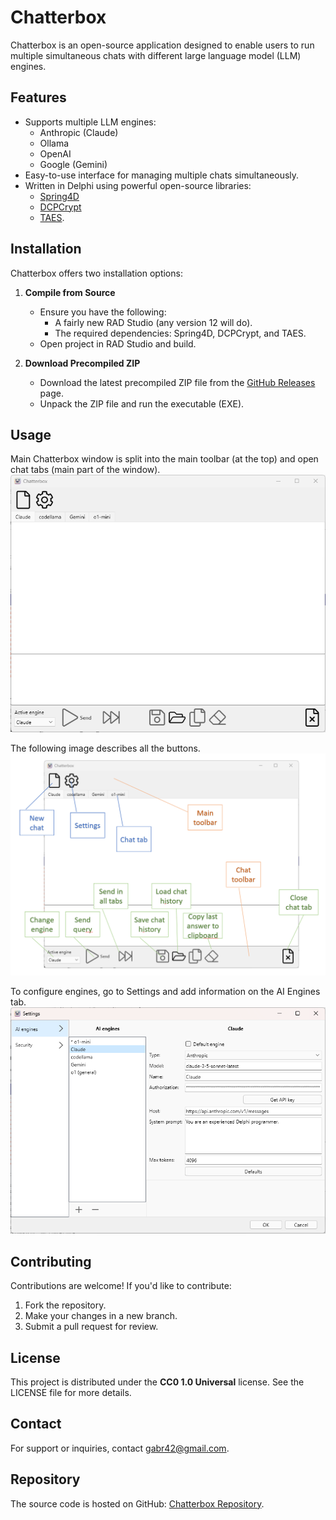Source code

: # Chatterbox

Chatterbox is an open-source application designed to enable users to run multiple simultaneous chats with different large language model (LLM) engines.

## Features
- Supports multiple LLM engines:
  - Anthropic (Claude)
  - Ollama
  - OpenAI
  - Google (Gemini)
- Easy-to-use interface for managing multiple chats simultaneously.
- Written in Delphi using powerful open-source libraries:
  - [Spring4D](https://bitbucket.org/sglienke/spring4d/src)
  - [DCPCrypt](https://github.com/Dunhamb4a/DcPCryptV2)
  - [TAES](https://github.com/Delphier/TAES).

## Installation
Chatterbox offers two installation options:

1. **Compile from Source**
   - Ensure you have the following:
     - A fairly new RAD Studio (any version 12 will do).
     - The required dependencies: Spring4D, DCPCrypt, and TAES.
   - Open project in RAD Studio and build.

2. **Download Precompiled ZIP**
   - Download the latest precompiled ZIP file from the [GitHub Releases](https://github.com/gabr42/Chatterbox/releases) page.
   - Unpack the ZIP file and run the executable (EXE).

## Usage
Main Chatterbox window is split into the main toolbar (at the top) and open chat tabs (main part of the window).
![Main window](doc/screenshot.png)

The following image describes all the buttons.
![Main window, annotated](doc/screenshot-annotated.png)

To configure engines, go to Settings and add information on the AI Engines tab.
![Settings](doc/settings-engines.png)

## Contributing
Contributions are welcome! If you'd like to contribute:
1. Fork the repository.
2. Make your changes in a new branch.
3. Submit a pull request for review.

## License
This project is distributed under the **CC0 1.0 Universal** license. See the LICENSE file for more details.

## Contact
For support or inquiries, contact [gabr42@gmail.com](mailto:gabr42@gmail.com).

## Repository
The source code is hosted on GitHub: [Chatterbox Repository](https://github.com/gabr42/Chatterbox).
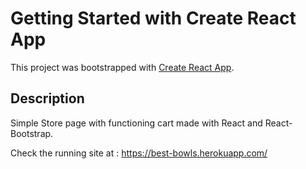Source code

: # Getting Started with Create React App

This project was bootstrapped with [Create React App](https://github.com/facebook/create-react-app).

## Description

Simple Store page with functioning cart made with React and React-Bootstrap.

Check the running site at : <https://best-bowls.herokuapp.com/>
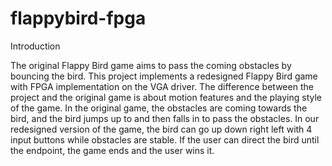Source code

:# flappybird-fpga
Introduction

The original Flappy Bird game aims to pass the coming obstacles by bouncing the bird. This project implements a redesigned Flappy Bird game with FPGA implementation on the
VGA driver. The difference between the project and the original game is about motion features and the playing style of the game. In the original game, the obstacles are coming
towards the bird, and the bird jumps up to and then falls in to pass the obstacles. In our redesigned version of the game, the bird can go up down right left with 4 input buttons 
while obstacles are stable. If the user can direct the bird until the endpoint, the game ends and the user wins it.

----------

### WORK INSTRUCTION
What is the number of lines in the listing that contain the string "This"? Give it alone.

### EXERCISE OUTPUT
3